ASSIGNED TASK: Of all the lines below, return only those starting with the line holding "The respective index" and going on through the line holding "# History Tools", exactly as written.

RECORDS TO PROCESS:

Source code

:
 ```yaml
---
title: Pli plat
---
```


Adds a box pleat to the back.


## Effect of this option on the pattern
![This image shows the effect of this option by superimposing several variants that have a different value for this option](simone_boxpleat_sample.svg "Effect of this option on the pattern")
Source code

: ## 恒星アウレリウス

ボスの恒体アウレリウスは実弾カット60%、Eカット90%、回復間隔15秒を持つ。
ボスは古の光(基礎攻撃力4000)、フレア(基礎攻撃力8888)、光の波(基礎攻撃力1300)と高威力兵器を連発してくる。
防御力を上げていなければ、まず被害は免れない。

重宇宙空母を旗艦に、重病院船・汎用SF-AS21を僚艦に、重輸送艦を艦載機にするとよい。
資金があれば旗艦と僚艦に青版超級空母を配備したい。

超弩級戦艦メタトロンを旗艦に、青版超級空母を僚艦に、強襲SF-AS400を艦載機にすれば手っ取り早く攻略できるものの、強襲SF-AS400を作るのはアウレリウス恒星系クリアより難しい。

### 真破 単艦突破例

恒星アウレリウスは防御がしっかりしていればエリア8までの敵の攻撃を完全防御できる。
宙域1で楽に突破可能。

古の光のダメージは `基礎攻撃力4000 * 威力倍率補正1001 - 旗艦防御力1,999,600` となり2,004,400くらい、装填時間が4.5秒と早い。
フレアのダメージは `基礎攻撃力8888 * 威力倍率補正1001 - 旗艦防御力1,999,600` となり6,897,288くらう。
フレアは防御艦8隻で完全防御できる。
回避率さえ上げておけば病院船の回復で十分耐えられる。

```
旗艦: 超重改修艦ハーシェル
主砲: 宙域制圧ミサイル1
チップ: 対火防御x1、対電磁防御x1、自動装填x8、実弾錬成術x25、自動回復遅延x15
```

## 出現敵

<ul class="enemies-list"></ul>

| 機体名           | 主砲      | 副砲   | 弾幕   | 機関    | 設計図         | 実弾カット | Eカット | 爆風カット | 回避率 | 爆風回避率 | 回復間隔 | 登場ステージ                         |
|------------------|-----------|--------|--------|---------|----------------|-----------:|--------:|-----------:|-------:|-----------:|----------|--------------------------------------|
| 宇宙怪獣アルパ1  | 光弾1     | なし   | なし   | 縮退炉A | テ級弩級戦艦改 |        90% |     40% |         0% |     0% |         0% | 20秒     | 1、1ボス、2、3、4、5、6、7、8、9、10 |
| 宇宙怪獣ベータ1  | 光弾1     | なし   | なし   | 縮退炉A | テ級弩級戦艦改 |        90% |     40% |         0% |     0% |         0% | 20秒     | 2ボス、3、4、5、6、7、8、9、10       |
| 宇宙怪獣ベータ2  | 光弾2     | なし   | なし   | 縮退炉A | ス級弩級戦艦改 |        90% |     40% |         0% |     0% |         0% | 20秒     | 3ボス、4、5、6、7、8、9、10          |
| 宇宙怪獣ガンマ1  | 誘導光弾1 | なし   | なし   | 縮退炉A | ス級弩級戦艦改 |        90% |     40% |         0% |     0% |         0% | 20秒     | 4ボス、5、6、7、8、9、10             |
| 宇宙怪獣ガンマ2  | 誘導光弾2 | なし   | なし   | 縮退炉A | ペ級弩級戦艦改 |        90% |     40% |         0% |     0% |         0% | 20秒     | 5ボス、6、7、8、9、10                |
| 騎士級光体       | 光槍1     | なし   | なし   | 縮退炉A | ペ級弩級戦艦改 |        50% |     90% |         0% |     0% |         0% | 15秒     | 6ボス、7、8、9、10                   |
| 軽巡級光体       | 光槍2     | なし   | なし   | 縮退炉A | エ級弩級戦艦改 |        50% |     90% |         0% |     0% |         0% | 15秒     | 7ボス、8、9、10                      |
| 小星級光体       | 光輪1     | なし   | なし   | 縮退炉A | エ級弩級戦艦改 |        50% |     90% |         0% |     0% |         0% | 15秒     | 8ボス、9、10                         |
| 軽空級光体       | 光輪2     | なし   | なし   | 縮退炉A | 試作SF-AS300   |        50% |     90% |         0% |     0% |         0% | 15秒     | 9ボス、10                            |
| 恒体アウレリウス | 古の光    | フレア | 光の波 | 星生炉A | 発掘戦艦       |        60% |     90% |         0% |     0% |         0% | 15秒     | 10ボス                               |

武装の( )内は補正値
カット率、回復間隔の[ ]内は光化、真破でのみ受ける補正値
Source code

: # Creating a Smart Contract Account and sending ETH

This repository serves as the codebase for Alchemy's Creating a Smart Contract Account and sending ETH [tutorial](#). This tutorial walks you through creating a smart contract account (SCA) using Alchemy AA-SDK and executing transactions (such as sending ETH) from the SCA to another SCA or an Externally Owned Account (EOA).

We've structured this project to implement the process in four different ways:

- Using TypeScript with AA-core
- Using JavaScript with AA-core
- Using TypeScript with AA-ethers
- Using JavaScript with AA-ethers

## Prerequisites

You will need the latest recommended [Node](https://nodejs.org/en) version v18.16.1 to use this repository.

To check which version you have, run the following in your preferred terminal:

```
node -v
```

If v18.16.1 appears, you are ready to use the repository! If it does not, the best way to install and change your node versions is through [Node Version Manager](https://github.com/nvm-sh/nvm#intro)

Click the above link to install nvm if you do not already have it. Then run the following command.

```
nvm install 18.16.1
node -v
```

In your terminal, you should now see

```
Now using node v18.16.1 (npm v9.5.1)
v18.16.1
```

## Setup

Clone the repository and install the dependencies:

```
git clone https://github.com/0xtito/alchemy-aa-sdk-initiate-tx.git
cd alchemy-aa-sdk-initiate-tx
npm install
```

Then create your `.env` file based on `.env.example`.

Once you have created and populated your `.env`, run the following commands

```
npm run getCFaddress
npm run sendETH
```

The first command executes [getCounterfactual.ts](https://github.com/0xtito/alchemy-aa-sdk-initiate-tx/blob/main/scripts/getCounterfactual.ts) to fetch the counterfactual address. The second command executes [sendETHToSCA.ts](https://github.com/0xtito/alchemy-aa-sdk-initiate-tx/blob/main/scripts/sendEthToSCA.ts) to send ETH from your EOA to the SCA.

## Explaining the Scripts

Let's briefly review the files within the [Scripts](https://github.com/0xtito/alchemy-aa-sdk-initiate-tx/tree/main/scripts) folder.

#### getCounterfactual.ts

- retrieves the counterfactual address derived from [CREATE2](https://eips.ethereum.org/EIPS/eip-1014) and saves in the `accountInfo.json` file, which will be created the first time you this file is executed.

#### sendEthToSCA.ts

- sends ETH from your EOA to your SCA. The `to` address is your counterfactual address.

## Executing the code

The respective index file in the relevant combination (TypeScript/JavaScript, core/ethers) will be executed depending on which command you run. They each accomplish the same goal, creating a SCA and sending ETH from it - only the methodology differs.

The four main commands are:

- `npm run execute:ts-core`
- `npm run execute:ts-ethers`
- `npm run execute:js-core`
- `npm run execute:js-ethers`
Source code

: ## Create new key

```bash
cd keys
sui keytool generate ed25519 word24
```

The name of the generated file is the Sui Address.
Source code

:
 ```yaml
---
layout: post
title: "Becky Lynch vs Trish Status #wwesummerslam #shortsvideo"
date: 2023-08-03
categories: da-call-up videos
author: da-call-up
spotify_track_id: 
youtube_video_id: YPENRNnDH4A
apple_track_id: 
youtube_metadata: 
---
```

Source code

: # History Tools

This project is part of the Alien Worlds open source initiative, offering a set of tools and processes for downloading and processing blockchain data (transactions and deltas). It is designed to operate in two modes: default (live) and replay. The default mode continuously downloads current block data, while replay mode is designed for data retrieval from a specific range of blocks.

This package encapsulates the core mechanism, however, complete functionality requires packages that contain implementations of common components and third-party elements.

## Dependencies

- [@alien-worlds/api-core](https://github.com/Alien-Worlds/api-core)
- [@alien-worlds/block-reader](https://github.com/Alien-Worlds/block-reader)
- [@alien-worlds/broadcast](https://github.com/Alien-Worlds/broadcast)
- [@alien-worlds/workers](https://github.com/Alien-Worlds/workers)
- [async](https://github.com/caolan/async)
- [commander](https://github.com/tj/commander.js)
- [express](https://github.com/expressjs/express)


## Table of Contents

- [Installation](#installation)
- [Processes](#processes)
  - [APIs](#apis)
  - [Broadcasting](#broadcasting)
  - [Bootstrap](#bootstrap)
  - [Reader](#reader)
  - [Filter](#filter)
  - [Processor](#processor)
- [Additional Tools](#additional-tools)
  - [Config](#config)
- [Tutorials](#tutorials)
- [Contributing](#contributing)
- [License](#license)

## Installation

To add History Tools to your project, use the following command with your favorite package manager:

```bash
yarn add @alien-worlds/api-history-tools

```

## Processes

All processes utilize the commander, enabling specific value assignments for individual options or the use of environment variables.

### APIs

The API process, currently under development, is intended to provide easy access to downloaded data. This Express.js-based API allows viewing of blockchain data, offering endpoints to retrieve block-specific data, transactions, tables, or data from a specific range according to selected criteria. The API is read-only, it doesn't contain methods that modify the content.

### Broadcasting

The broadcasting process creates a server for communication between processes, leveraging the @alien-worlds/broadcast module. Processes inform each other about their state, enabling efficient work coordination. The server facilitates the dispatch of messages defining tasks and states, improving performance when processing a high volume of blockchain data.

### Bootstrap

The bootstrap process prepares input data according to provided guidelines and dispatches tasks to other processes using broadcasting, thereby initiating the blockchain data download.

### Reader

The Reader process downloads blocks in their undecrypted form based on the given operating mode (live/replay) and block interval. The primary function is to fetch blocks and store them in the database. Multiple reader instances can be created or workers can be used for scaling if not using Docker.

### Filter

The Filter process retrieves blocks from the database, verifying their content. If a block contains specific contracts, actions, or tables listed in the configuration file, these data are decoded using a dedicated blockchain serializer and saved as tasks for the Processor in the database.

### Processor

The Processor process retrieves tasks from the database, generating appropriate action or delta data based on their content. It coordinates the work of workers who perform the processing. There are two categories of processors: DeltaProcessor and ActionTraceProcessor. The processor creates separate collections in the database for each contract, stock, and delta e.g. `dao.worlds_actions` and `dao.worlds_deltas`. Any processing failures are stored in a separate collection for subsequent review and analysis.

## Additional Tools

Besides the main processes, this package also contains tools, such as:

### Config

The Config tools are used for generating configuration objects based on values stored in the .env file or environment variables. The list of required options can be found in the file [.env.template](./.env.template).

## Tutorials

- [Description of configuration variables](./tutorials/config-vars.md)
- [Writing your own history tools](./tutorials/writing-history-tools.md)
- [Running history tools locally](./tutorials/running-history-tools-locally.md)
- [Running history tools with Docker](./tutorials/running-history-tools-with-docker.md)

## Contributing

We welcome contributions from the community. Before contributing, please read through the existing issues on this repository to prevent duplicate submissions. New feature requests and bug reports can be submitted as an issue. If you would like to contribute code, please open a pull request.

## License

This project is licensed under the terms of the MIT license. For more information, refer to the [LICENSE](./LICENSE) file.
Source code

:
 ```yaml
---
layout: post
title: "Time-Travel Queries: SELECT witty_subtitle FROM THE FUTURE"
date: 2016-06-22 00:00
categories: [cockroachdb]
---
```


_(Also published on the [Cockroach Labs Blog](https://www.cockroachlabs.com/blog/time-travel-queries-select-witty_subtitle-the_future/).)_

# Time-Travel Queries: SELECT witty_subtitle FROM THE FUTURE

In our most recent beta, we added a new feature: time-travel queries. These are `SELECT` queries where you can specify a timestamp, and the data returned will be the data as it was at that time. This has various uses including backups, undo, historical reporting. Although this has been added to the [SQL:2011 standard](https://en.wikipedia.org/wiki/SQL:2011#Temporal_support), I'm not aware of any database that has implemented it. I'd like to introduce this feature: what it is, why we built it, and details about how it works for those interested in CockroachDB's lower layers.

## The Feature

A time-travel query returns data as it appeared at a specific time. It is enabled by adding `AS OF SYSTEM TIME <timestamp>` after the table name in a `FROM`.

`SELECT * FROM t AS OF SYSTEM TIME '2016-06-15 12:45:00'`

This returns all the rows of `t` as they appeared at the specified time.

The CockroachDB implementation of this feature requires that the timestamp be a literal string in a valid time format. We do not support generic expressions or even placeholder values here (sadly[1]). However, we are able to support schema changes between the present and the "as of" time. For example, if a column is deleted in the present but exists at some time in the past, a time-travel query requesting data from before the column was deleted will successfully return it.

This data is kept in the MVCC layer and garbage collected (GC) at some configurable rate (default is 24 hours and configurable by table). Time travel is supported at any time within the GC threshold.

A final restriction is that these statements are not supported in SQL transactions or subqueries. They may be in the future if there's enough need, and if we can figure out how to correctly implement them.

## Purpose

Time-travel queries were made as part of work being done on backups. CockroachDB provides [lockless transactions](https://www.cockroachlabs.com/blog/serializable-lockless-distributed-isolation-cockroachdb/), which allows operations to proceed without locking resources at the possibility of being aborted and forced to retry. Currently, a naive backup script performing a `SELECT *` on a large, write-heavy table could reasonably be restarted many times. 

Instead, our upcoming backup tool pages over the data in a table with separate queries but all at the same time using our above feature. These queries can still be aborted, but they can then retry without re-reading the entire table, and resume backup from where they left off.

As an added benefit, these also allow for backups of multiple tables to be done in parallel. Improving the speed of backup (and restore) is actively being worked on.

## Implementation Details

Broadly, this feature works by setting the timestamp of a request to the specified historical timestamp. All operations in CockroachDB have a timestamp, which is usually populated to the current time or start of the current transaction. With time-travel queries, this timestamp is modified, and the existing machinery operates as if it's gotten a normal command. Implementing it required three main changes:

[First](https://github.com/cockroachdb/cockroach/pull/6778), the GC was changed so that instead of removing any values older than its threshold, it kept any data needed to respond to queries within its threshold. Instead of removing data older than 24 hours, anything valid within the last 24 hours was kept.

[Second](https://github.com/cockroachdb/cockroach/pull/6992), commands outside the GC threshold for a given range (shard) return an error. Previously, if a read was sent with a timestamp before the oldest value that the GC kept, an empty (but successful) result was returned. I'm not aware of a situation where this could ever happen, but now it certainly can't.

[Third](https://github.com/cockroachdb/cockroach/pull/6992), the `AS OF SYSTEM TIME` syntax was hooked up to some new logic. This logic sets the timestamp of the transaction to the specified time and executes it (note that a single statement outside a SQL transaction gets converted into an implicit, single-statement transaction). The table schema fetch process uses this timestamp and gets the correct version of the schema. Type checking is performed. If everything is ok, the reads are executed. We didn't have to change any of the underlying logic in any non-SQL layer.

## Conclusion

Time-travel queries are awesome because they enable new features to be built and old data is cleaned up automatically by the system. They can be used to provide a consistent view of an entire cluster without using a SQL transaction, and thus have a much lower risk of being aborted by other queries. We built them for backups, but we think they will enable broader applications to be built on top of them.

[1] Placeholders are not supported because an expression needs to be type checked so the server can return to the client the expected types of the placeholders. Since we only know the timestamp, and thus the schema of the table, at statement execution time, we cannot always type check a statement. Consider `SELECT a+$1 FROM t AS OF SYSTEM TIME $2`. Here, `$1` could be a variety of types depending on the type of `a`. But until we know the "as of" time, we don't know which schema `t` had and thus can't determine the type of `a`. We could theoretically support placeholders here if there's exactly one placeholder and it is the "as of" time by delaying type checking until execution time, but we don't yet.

REPLY TO THE TASK:
The respective index file in the relevant combination (TypeScript/JavaScript, core/ethers) will be executed depending on which command you run. They each accomplish the same goal, creating a SCA and sending ETH from it - only the methodology differs.

The four main commands are:

- `npm run execute:ts-core`
- `npm run execute:ts-ethers`
- `npm run execute:js-core`
- `npm run execute:js-ethers`
Source code

: ## Create new key

```bash
cd keys
sui keytool generate ed25519 word24
```

The name of the generated file is the Sui Address.
Source code

:
 ```yaml
---
layout: post
title: "Becky Lynch vs Trish Status #wwesummerslam #shortsvideo"
date: 2023-08-03
categories: da-call-up videos
author: da-call-up
spotify_track_id: 
youtube_video_id: YPENRNnDH4A
apple_track_id: 
youtube_metadata: 
---
```

Source code

: # History Tools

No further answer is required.